Start of Block

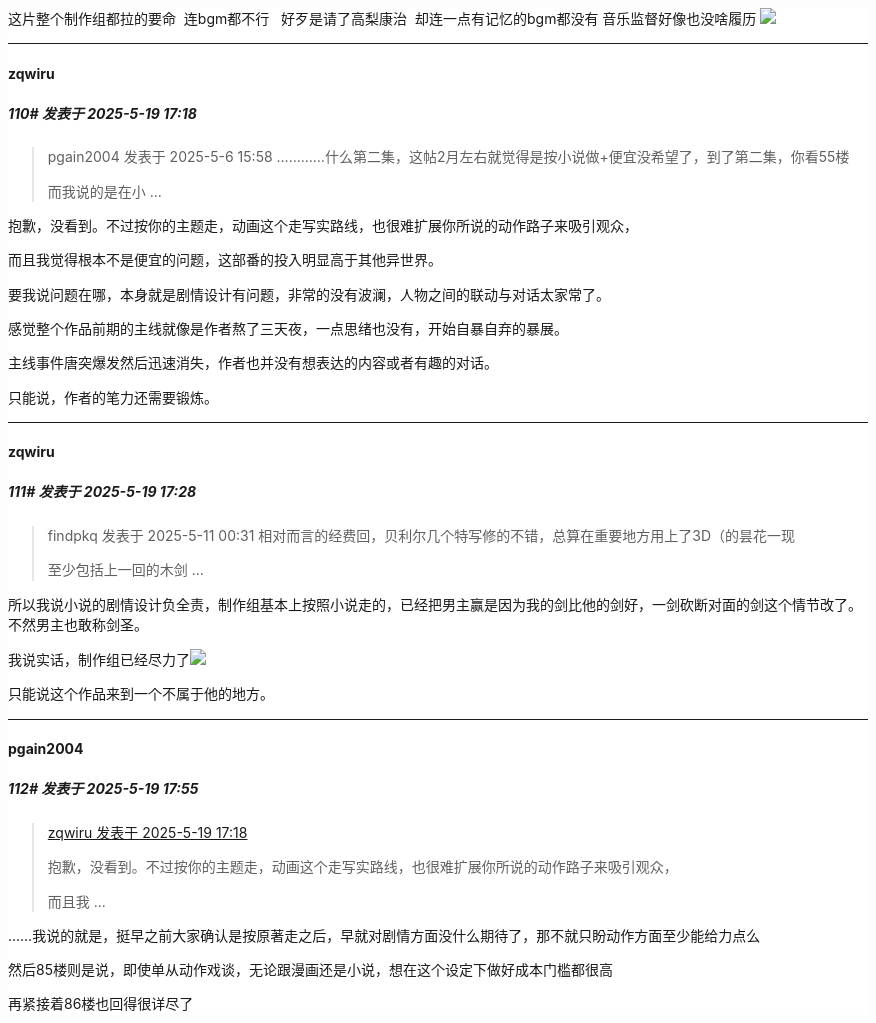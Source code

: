 这片整个制作组都拉的要命  连bgm都不行   好歹是请了高梨康治  却连一点有记忆的bgm都没有 音乐监督好像也没啥履历 <img src="https://static.stage1st.com/image/smiley/face2017/130.png" referrerpolicy="no-referrer">


*****

####  zqwiru  
##### 110#       发表于 2025-5-19 17:18

<blockquote>pgain2004 发表于 2025-5-6 15:58
…………什么第二集，这帖2月左右就觉得是按小说做+便宜没希望了，到了第二集，你看55楼

而我说的是在小 ...</blockquote>
抱歉，没看到。不过按你的主题走，动画这个走写实路线，也很难扩展你所说的动作路子来吸引观众，

而且我觉得根本不是便宜的问题，这部番的投入明显高于其他异世界。

要我说问题在哪，本身就是剧情设计有问题，非常的没有波澜，人物之间的联动与对话太家常了。

感觉整个作品前期的主线就像是作者熬了三天夜，一点思绪也没有，开始自暴自弃的暴展。

主线事件唐突爆发然后迅速消失，作者也并没有想表达的内容或者有趣的对话。

只能说，作者的笔力还需要锻炼。


*****

####  zqwiru  
##### 111#       发表于 2025-5-19 17:28

<blockquote>findpkq 发表于 2025-5-11 00:31
相对而言的经费回，贝利尔几个特写修的不错，总算在重要地方用上了3D（的昙花一现  

至少包括上一回的木剑 ...</blockquote>

所以我说小说的剧情设计负全责，制作组基本上按照小说走的，已经把男主赢是因为我的剑比他的剑好，一剑砍断对面的剑这个情节改了。 不然男主也敢称剑圣。

我说实话，制作组已经尽力了<img src="https://static.stage1st.com/image/smiley/face2017/001.png" referrerpolicy="no-referrer">

只能说这个作品来到一个不属于他的地方。


*****

####  pgain2004  
##### 112#       发表于 2025-5-19 17:55

<blockquote><a href="httphttps://stage1st.com/2b/forum.php?mod=redirect&amp;goto=findpost&amp;pid=67830309&amp;ptid=2193593" target="_blank">zqwiru 发表于 2025-5-19 17:18</a>

抱歉，没看到。不过按你的主题走，动画这个走写实路线，也很难扩展你所说的动作路子来吸引观众，

而且我 ...</blockquote>
……我说的就是，挺早之前大家确认是按原著走之后，早就对剧情方面没什么期待了，那不就只盼动作方面至少能给力点么

然后85楼则是说，即使单从动作戏谈，无论跟漫画还是小说，想在这个设定下做好成本门槛都很高

再紧接着86楼也回得很详尽了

End of Block

→ WHAT TO DO
Omitting all pictures, restate exactly the lines of the material from its start through the line that contains "所以我说小说的剧情设计负全责".

→ RESPONSE
Source code

: 这片整个制作组都拉的要命  连bgm都不行   好歹是请了高梨康治  却连一点有记忆的bgm都没有 音乐监督好像也没啥履历 <img src="https://static.stage1st.com/image/smiley/face2017/130.png" referrerpolicy="no-referrer">


*****

####  zqwiru  
##### 110#       发表于 2025-5-19 17:18

<blockquote>pgain2004 发表于 2025-5-6 15:58
…………什么第二集，这帖2月左右就觉得是按小说做+便宜没希望了，到了第二集，你看55楼

而我说的是在小 ...</blockquote>
抱歉，没看到。不过按你的主题走，动画这个走写实路线，也很难扩展你所说的动作路子来吸引观众，

而且我觉得根本不是便宜的问题，这部番的投入明显高于其他异世界。

要我说问题在哪，本身就是剧情设计有问题，非常的没有波澜，人物之间的联动与对话太家常了。

感觉整个作品前期的主线就像是作者熬了三天夜，一点思绪也没有，开始自暴自弃的暴展。

主线事件唐突爆发然后迅速消失，作者也并没有想表达的内容或者有趣的对话。

只能说，作者的笔力还需要锻炼。


*****

####  zqwiru  
##### 111#       发表于 2025-5-19 17:28

<blockquote>findpkq 发表于 2025-5-11 00:31
相对而言的经费回，贝利尔几个特写修的不错，总算在重要地方用上了3D（的昙花一现  

至少包括上一回的木剑 ...</blockquote>

所以我说小说的剧情设计负全责，制作组基本上按照小说走的，已经把男主赢是因为我的剑比他的剑好，一剑砍断对面的剑这个情节改了。 不然男主也敢称剑圣。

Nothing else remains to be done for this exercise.